And I guess the number of um and by the way I'm probing you on this stuff for a reason so I'm not just being uh difficult but so 65% of the revenue I get it or how many clients do you have, who you don't manage their hives but yet you make significant revenue. In other words, The 35% of the revenue I'm trying to get a sense of, is that other services to people you're already doing the hives or these totally different types types of clients?
Um Pretty much the answer is both it divides because a large majority of our management clients will also participate in some other service. Um but we also have quite a few clients who want us for something very specific. Um I'll give you an example. We just planted five acres of flowers for an energy company. Right? And that's the only thing that they've contracted us for. Um but then I also have high management clients who say, hey, what should I plant and then we acquire that pollinator habitat business through that through that um channel.
Um I know just enough to be dangerous. So I've gotta be careful, gotta make sure I ask the right questions that people who basically have never ventured off a sidewalk before and you and I are talking about here. Um so I do, as I mentioned before, I have um orchards, you know, I have 100 some odd fruit trees. So I understand the critical role that pollinators play in the quality um of your crop. Uh and I know you can certainly have it naturally pollinated just by whatever the natural um uh what would you call it, that fauna? Yeah, that actual birds, insects. Um that would pollinate it naturally, but that if you really want to supercharge your yield, you bring in bees are the hives that you manage owned by the land homeowner or these someone else's bees that you're managing?

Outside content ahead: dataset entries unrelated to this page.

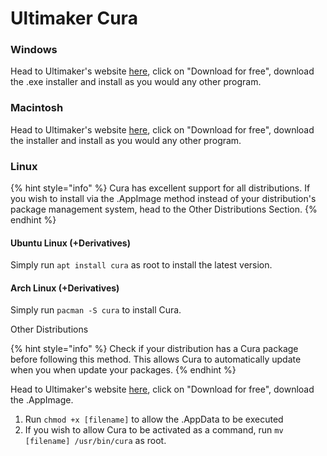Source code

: # Ultimaker Cura

### Windows

Head to Ultimaker's website [here](https://ultimaker.com/software/ultimaker-cura), click on "Download for free", download the .exe installer and install as you would any other program.

### Macintosh

Head to Ultimaker's website [here](https://ultimaker.com/software/ultimaker-cura), click on "Download for free", download the installer and install as you would any other program.

### Linux

{% hint style="info" %}
Cura has excellent support for all distributions. If you wish to install via the .AppImage method instead of your distribution's package management system, head to the Other Distributions Section.
{% endhint %}

#### Ubuntu Linux \(+Derivatives\)

Simply run `apt install cura` as root to install the latest version.

#### Arch Linux \(+Derivatives\)

Simply run `pacman -S cura` to install Cura.

Other Distributions

{% hint style="info" %}
Check if your distribution has a Cura package before following this method. This allows Cura to automatically update when you when update your packages.
{% endhint %}

Head to Ultimaker's website [here](https://ultimaker.com/software/ultimaker-cura), click on "Download for free", download the .AppImage.

1. Run `chmod +x [filename]` to allow the .AppData to be executed
2. If you wish to allow Cura to be activated as a command, run `mv [filename] /usr/bin/cura` as root.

There's both. So I do have hives that I manage and you know, we we we use them for pollination services, just like you're describing where we'll bring them right now. I've got some bees on a pumpkin job here in Virginia um and we have hives that we use as resource hives, meaning that we sell bees and honey out of them. Um but the majority of the hives and I'm managing are owned by the landowner and they are the owner of the hive. I'm the operator of the hive.

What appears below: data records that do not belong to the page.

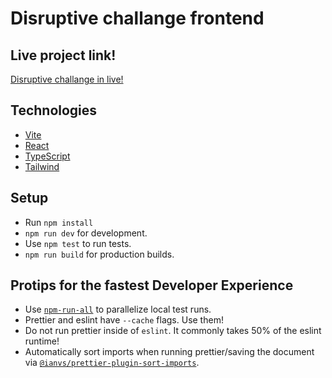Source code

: # Disruptive challange frontend

## Live project link!

[Disruptive challange in live!](https://disruptive-challenge-web.vercel.app/)

## Technologies

- [Vite](https://vitejs.dev/)
- [React](https://reactjs.org/)
- [TypeScript](https://www.typescriptlang.org)
- [Tailwind](https://tailwindcss.com/)

## Setup

- Run `npm install`
- `npm run dev` for development.
- Use `npm test` to run tests.
- `npm run build` for production builds.

## Protips for the fastest Developer Experience

- Use [`npm-run-all`](https://github.com/mysticatea/npm-run-all) to parallelize local test runs.
- Prettier and eslint have `--cache` flags. Use them!
- Do not run prettier inside of `eslint`. It commonly takes 50% of the eslint runtime!
- Automatically sort imports when running prettier/saving the document via [`@ianvs/prettier-plugin-sort-imports`](https://github.com/ianvs/prettier-plugin-sort-imports).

So in um we're gonna get so detailed on bees. People are gonna be going alright enough on the bees already, but I do know here in California and certainly in the county that I live in, which is an Ag county. Um this be stuff is serious um especially if you go to inland the central valley of California where you have thousands of acres of fruit trees that there's companies that basically truck in a semi loads full of beehives, leave them there for a week or two and then they move north to the next location and keep doing that sequentially. Uh I assume that's a totally different thing that does, does take place and that those people manage their own hives generally
correct. Yeah, the revenue that they're generating is on the pollination service itself and they're doing it with so many hives, like you say that it's, you know, 203 $100 a hive, but you bring in 20,000 hives, so that really adds up to a full scale business and that's the main service that they're providing and they might, they might do that on the California almond crop and then they move on to florida and do the orange blossoms and that's how they're sustaining their businesses. They're moving large numbers of hives around, which is a completely different model than what I have. Um I do some of that work very small scale locally.

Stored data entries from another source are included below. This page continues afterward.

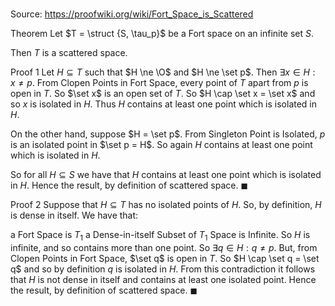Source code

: # 

Source: https://proofwiki.org/wiki/Fort_Space_is_Scattered

Theorem
Let $T = \struct {S, \tau_p}$ be a Fort space on an infinite set $S$.

Then $T$ is a scattered space.


Proof 1
Let $H \subseteq T$ such that $H \ne \O$ and $H \ne \set p$.
Then $\exists x \in H: x \ne p$.
From Clopen Points in Fort Space, every point of $T$ apart from $p$ is open in $T$.
So $\set x$ is an open set of $T$.
So $H \cap \set x = \set x$ and so $x$ is isolated in $H$.
Thus $H$ contains at least one point which is isolated in $H$.

On the other hand, suppose $H = \set p$.
From Singleton Point is Isolated, $p$ is an isolated point in $\set p = H$.
So again $H$ contains at least one point which is isolated in $H$.

So for all $H \subseteq S$ we have that $H$ contains at least one point which is isolated in $H$.
Hence the result, by definition of scattered space.
$\blacksquare$


Proof 2
Suppose that $H \subseteq T$ has no isolated points of $H$.
So, by definition, $H$ is dense in itself.
We have that:

a Fort Space is $T_1$
a Dense-in-itself Subset of $T_1$ Space is Infinite.
So $H$ is infinite, and so contains more than one point.
So $\exists q \in H: q \ne p$.
But, from Clopen Points in Fort Space, $\set q$ is open in $T$.
So $H \cap \set q = \set q$ and so by definition $q$ is isolated in $H$.
From this contradiction it follows that $H$ is not dense in itself and contains at least one isolated point.
Hence the result, by definition of scattered space.
$\blacksquare$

So you basically are filling this gap or this, you're filling the bottom side of this pollinating market that if someone is really in this for, I'll put it this way there in this there in the ag business for, for business, in other words, they, that for them, the crop, they're raising is money and so I'm going to bring the bees in for two weeks and then get them out and the people who do that manage it themselves, but that when you're smaller and you have a small orchard or used to have backyard fruit trees. You those big guys, a little suburban neighborhood does not want a semi load of bees showing up that they then just want a hive or two and that your there's this hole in the market that you're filling. Is that basically right,
correct? Yeah. There's beekeeping as a hobby has grown exponentially since the new, the news started covering this colony collapse disorder topic um which is, you know, the honeybees are in trouble and everybody caught wind of that. And um beekeeping exploded in popularity. And with that luckily also people learn that pollinators are in trouble. All of them not just honeybees um that you know, the human influence on the natural environment is causing them some stress. So people have really gotten, you know, jumped into this hobby and something that they're really interested in. And so my company is sort of in that niche between hobbyists and commercial beekeepers where we're professionals that know what we're doing. We know how to take really good care of these bees and help people who have maybe got no idea what they're doing. Um because there's a learning curve for um this this is a very specific type of animal husbandry and it's I always tell people it's not rocket science, but it's not easy. So we're there to help.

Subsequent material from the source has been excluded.